§ Exercise
Only the lines from the line containing "Non-binary trees are" to the end of the entries should be repeated, exactly as they appear.
══ Supplied data
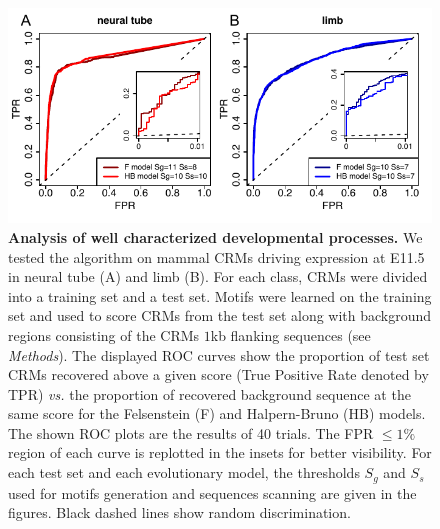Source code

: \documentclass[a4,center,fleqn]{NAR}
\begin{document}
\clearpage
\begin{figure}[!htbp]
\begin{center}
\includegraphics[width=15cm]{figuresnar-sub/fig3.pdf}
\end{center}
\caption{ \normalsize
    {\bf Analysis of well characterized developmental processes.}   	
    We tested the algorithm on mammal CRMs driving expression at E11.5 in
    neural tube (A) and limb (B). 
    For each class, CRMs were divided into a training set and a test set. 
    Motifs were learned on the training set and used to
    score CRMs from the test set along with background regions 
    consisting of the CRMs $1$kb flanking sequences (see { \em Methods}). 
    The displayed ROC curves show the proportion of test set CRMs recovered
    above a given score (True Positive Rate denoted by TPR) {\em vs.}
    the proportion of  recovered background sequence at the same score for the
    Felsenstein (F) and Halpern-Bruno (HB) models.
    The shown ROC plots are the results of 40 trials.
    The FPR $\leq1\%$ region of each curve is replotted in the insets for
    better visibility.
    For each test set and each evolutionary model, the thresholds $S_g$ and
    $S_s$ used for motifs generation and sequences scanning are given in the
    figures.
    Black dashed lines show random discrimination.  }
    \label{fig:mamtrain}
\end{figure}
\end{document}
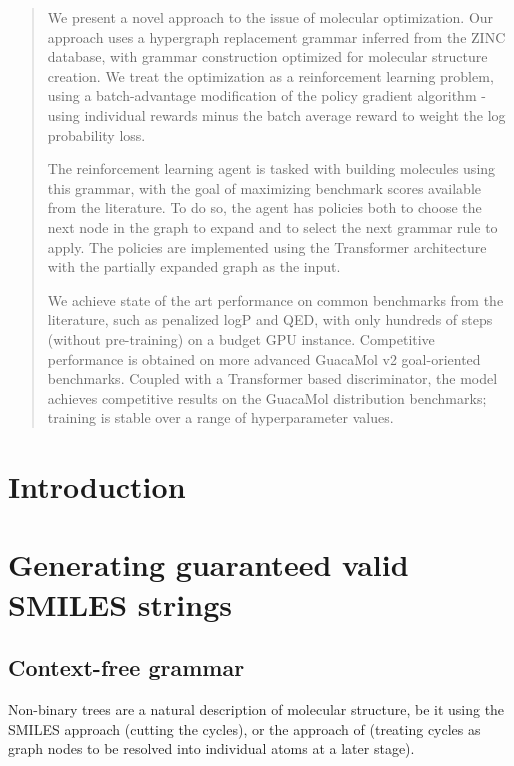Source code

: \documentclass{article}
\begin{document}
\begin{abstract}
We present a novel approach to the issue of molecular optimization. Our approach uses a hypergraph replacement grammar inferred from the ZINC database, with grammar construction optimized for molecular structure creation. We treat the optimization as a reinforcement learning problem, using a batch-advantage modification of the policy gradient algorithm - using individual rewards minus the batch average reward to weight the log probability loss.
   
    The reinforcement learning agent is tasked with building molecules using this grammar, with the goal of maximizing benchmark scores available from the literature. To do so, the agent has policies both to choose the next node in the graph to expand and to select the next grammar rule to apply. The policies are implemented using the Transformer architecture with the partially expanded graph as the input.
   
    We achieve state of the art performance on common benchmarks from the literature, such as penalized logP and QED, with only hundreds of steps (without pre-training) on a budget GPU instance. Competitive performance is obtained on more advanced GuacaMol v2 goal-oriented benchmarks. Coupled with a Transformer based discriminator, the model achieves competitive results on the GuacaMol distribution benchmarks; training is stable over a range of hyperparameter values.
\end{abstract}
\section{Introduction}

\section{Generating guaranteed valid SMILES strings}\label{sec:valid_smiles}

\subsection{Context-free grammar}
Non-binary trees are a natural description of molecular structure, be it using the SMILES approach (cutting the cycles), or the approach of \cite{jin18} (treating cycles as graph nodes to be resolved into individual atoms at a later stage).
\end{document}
════
§ The answer
Non-binary trees are a natural description of molecular structure, be it using the SMILES approach (cutting the cycles), or the approach of \cite{jin18} (treating cycles as graph nodes to be resolved into individual atoms at a later stage).
\end{document}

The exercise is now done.